#### Exercise instructions:
Restate the following data in its entirety, word for word and without images.

#### Materials provided:

______

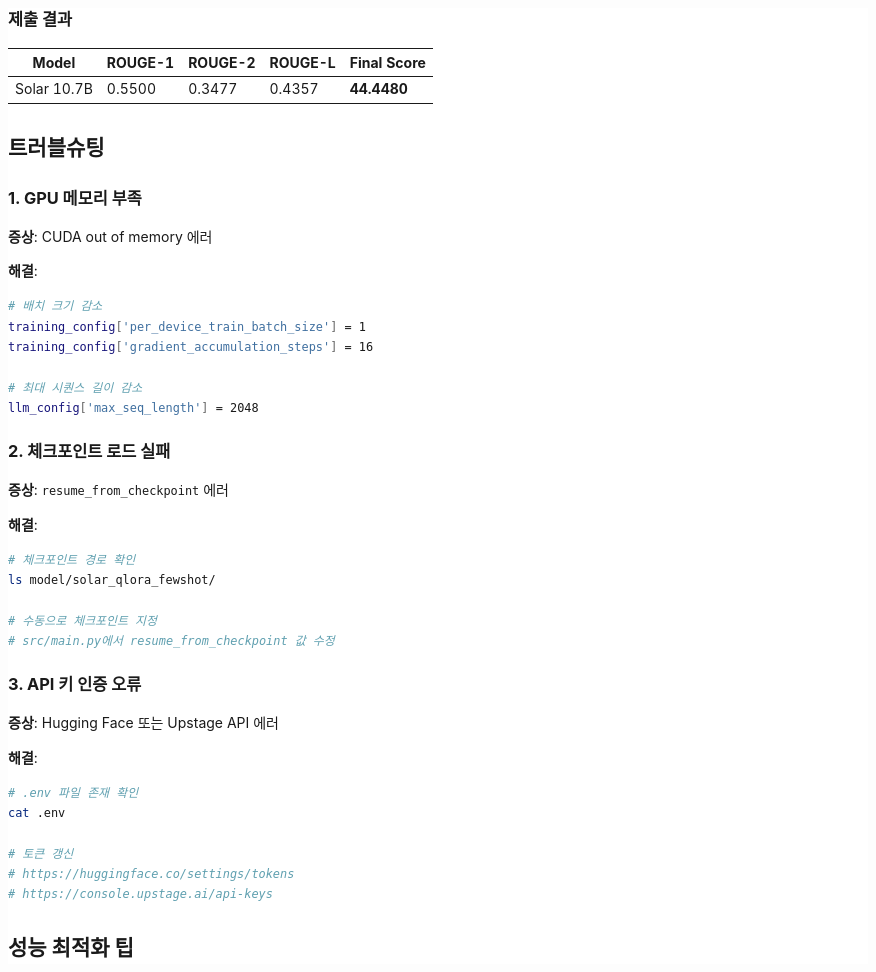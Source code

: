 ### 제출 결과

| Model | ROUGE-1 | ROUGE-2 | ROUGE-L | Final Score |
|-------|---------|---------|---------|-------------|
| Solar 10.7B | 0.5500 | 0.3477 | 0.4357 | **44.4480** |

## 트러블슈팅

### 1. GPU 메모리 부족

**증상**: CUDA out of memory 에러

**해결**:

```bash
# 배치 크기 감소
training_config['per_device_train_batch_size'] = 1
training_config['gradient_accumulation_steps'] = 16

# 최대 시퀀스 길이 감소
llm_config['max_seq_length'] = 2048
```

### 2. 체크포인트 로드 실패

**증상**: `resume_from_checkpoint` 에러

**해결**:

```bash
# 체크포인트 경로 확인
ls model/solar_qlora_fewshot/

# 수동으로 체크포인트 지정
# src/main.py에서 resume_from_checkpoint 값 수정
```

### 3. API 키 인증 오류

**증상**: Hugging Face 또는 Upstage API 에러

**해결**:

```bash
# .env 파일 존재 확인
cat .env

# 토큰 갱신
# https://huggingface.co/settings/tokens
# https://console.upstage.ai/api-keys
```

## 성능 최적화 팁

______

#### Response to the exercise:
Source code

: ### 제출 결과

| Model | ROUGE-1 | ROUGE-2 | ROUGE-L | Final Score |
|-------|---------|---------|---------|-------------|
| Solar 10.7B | 0.5500 | 0.3477 | 0.4357 | **44.4480** |

## 트러블슈팅

### 1. GPU 메모리 부족

**증상**: CUDA out of memory 에러

**해결**:

```bash
# 배치 크기 감소
training_config['per_device_train_batch_size'] = 1
training_config['gradient_accumulation_steps'] = 16

# 최대 시퀀스 길이 감소
llm_config['max_seq_length'] = 2048
```

### 2. 체크포인트 로드 실패

**증상**: `resume_from_checkpoint` 에러

**해결**:

```bash
# 체크포인트 경로 확인
ls model/solar_qlora_fewshot/

# 수동으로 체크포인트 지정
# src/main.py에서 resume_from_checkpoint 값 수정
```

### 3. API 키 인증 오류

**증상**: Hugging Face 또는 Upstage API 에러

**해결**:

```bash
# .env 파일 존재 확인
cat .env

# 토큰 갱신
# https://huggingface.co/settings/tokens
# https://console.upstage.ai/api-keys
```

## 성능 최적화 팁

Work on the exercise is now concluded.